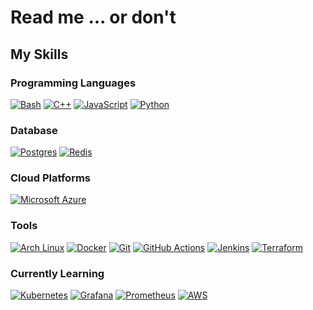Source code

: # Read me ... or don't

## My Skills

### Programming Languages

[![Bash](https://img.shields.io/badge/Bash-4EAA25?logo=gnubash&logoColor=fff)](#)
[![C++](https://img.shields.io/badge/C++-%2300599C.svg?logo=c%2B%2B&logoColor=white)](#)
[![JavaScript](https://img.shields.io/badge/JavaScript-F7DF1E?logo=javascript&logoColor=000)](#)
[![Python](https://img.shields.io/badge/Python-3776AB?logo=python&logoColor=fff)](#)

### Database

[![Postgres](https://img.shields.io/badge/Postgres-%23316192.svg?logo=postgresql&logoColor=white)](#)
[![Redis](https://img.shields.io/badge/Redis-%23DD0031.svg?logo=redis&logoColor=white)](#)

### Cloud Platforms

[![Microsoft Azure](https://custom-icon-badges.demolab.com/badge/Microsoft%20Azure-0089D6?logo=msazure&logoColor=white)](#)

### Tools

[![Arch Linux](https://img.shields.io/badge/Arch%20Linux-1793D1?logo=arch-linux&logoColor=fff)](#)
[![Docker](https://img.shields.io/badge/Docker-2496ED?logo=docker&logoColor=fff)](#)
[![Git](https://img.shields.io/badge/Git-F05032?logo=git&logoColor=fff)](#)
[![GitHub Actions](https://img.shields.io/badge/GitHub_Actions-2088FF?logo=github-actions&logoColor=white)](#)
[![Jenkins](https://img.shields.io/badge/Jenkins-D24939?logo=jenkins&logoColor=white)](#)
[![Terraform](https://img.shields.io/badge/Terraform-623CE4?logo=terraform&logoColor=fff)](#)

### Currently Learning

[![Kubernetes](https://img.shields.io/badge/Kubernetes-326CE5?logo=kubernetes&logoColor=fff)](#)
[![Grafana](https://img.shields.io/badge/Grafana-F46800?logo=grafana&logoColor=fff)](#)
[![Prometheus](https://img.shields.io/badge/Prometheus-E6522C?logo=prometheus&logoColor=fff)](#)
[![AWS](https://img.shields.io/badge/AWS-%23FF9900.svg?logo=amazon-web-services&logoColor=white)](#)
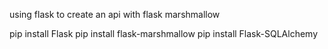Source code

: using flask to create an api with flask marshmallow

pip install Flask
pip install flask-marshmallow
pip install Flask-SQLAlchemy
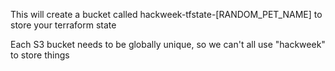 This will create a bucket called hackweek-tfstate-[RANDOM_PET_NAME] to store your terraform state

Each S3 bucket needs to be globally unique, so we can't all use "hackweek" to store things
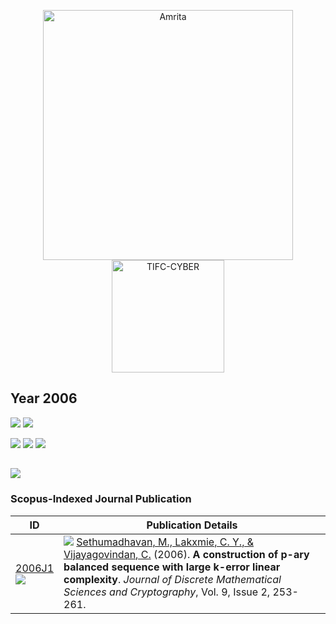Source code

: <p align="center">
    <img src="https://amrita-tifac-cyber-blockchain.github.io/Amrita-TIFAC-Cyber-Blockchain/AVV_PNG.png" alt ="Amrita" width="400" />
    <img src="https://amrita-tifac-cyber-blockchain.github.io/Amrita-TIFAC-Cyber-Blockchain/TIFAC-CORE_in_Cyber_Security.png" alt ="TIFC-CYBER" width="180" />
</p>

## Year 2006
![](https://img.shields.io/badge/Year-2006-brightgreen) ![](https://img.shields.io/badge/Scopus_Journal-1-brightgreen) 

![](https://img.shields.io/badge/M_Sethumadhavan-1-blue) ![](https://img.shields.io/badge/Lakxmie_C_Y-1-blue) ![](https://img.shields.io/badge/Vijayagovindan_C-1-blue) 

![](https://img.shields.io/badge/Journal_of_Discrete_Mathematical_Sciences_and_Cryptography-1-yellowgreen) 
-----

### Scopus-Indexed Journal Publication

| ID | Publication Details |
|----|------------------------------|
| [2006J1](https://doi.org/10.1080/09720529.2006.10698076) <br/> ![](https://img.shields.io/badge/-Crypto-darkblue) | ![](https://img.shields.io/badge/-Faculty-blue) [Sethumadhavan, M., Lakxmie, C. Y., & Vijayagovindan, C.](a) (2006). **A construction of p-ary balanced sequence with large k-error linear complexity**. _Journal of Discrete Mathematical Sciences and Cryptography_, Vol. 9, Issue 2, 253-261. |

....................

Exercise instructions :: Pictures are not part of the copy. Restate everything else in the listing word for word.

Task answer ::
Source code

: # Read me ... or don't

## My Skills

### Programming Languages

[![Bash](https://img.shields.io/badge/Bash-4EAA25?logo=gnubash&logoColor=fff)](#)
[![C++](https://img.shields.io/badge/C++-%2300599C.svg?logo=c%2B%2B&logoColor=white)](#)
[![JavaScript](https://img.shields.io/badge/JavaScript-F7DF1E?logo=javascript&logoColor=000)](#)
[![Python](https://img.shields.io/badge/Python-3776AB?logo=python&logoColor=fff)](#)

### Database

[![Postgres](https://img.shields.io/badge/Postgres-%23316192.svg?logo=postgresql&logoColor=white)](#)
[![Redis](https://img.shields.io/badge/Redis-%23DD0031.svg?logo=redis&logoColor=white)](#)

### Cloud Platforms

[![Microsoft Azure](https://custom-icon-badges.demolab.com/badge/Microsoft%20Azure-0089D6?logo=msazure&logoColor=white)](#)

### Tools

[![Arch Linux](https://img.shields.io/badge/Arch%20Linux-1793D1?logo=arch-linux&logoColor=fff)](#)
[![Docker](https://img.shields.io/badge/Docker-2496ED?logo=docker&logoColor=fff)](#)
[![Git](https://img.shields.io/badge/Git-F05032?logo=git&logoColor=fff)](#)
[![GitHub Actions](https://img.shields.io/badge/GitHub_Actions-2088FF?logo=github-actions&logoColor=white)](#)
[![Jenkins](https://img.shields.io/badge/Jenkins-D24939?logo=jenkins&logoColor=white)](#)
[![Terraform](https://img.shields.io/badge/Terraform-623CE4?logo=terraform&logoColor=fff)](#)

### Currently Learning

[![Kubernetes](https://img.shields.io/badge/Kubernetes-326CE5?logo=kubernetes&logoColor=fff)](#)
[![Grafana](https://img.shields.io/badge/Grafana-F46800?logo=grafana&logoColor=fff)](#)
[![Prometheus](https://img.shields.io/badge/Prometheus-E6522C?logo=prometheus&logoColor=fff)](#)
[![AWS](https://img.shields.io/badge/AWS-%23FF9900.svg?logo=amazon-web-services&logoColor=white)](#)
Source code

: using flask to create an api with flask marshmallow

pip install Flask
pip install flask-marshmallow
pip install Flask-SQLAlchemy
 This will create a bucket called hackweek-tfstate-[RANDOM_PET_NAME] to store your terraform state

Each S3 bucket needs to be globally unique, so we can't all use "hackweek" to store things
Source code

: <p align="center">
    <img src="https://amrita-tifac-cyber-blockchain.github.io/Amrita-TIFAC-Cyber-Blockchain/AVV_PNG.png" alt ="Amrita" width="400" />
    <img src="https://amrita-tifac-cyber-blockchain.github.io/Amrita-TIFAC-Cyber-Blockchain/TIFAC-CORE_in_Cyber_Security.png" alt ="TIFC-CYBER" width="180" />
</p>

## Year 2006
![](https://img.shields.io/badge/Year-2006-brightgreen) ![](https://img.shields.io/badge/Scopus_Journal-1-brightgreen) 

![](https://img.shields.io/badge/M_Sethumadhavan-1-blue) ![](https://img.shields.io/badge/Lakxmie_C_Y-1-blue) ![](https://img.shields.io/badge/Vijayagovindan_C-1-blue) 

![](https://img.shields.io/badge/Journal_of_Discrete_Mathematical_Sciences_and_Cryptography-1-yellowgreen) 
-----

### Scopus-Indexed Journal Publication

| ID | Publication Details |
|----|------------------------------|
| [2006J1](https://doi.org/10.1080/09720529.2006.10698076) <br/> ![](https://img.shields.io/badge/-Crypto-darkblue) | ![](https://img.shields.io/badge/-Faculty-blue) [Sethumadhavan, M., Lakxmie, C. Y., & Vijayagovindan, C.](a) (2006). **A construction of p-ary balanced sequence with large k-error linear complexity**. _Journal of Discrete Mathematical Sciences and Cryptography_, Vol. 9, Issue 2, 253-261. |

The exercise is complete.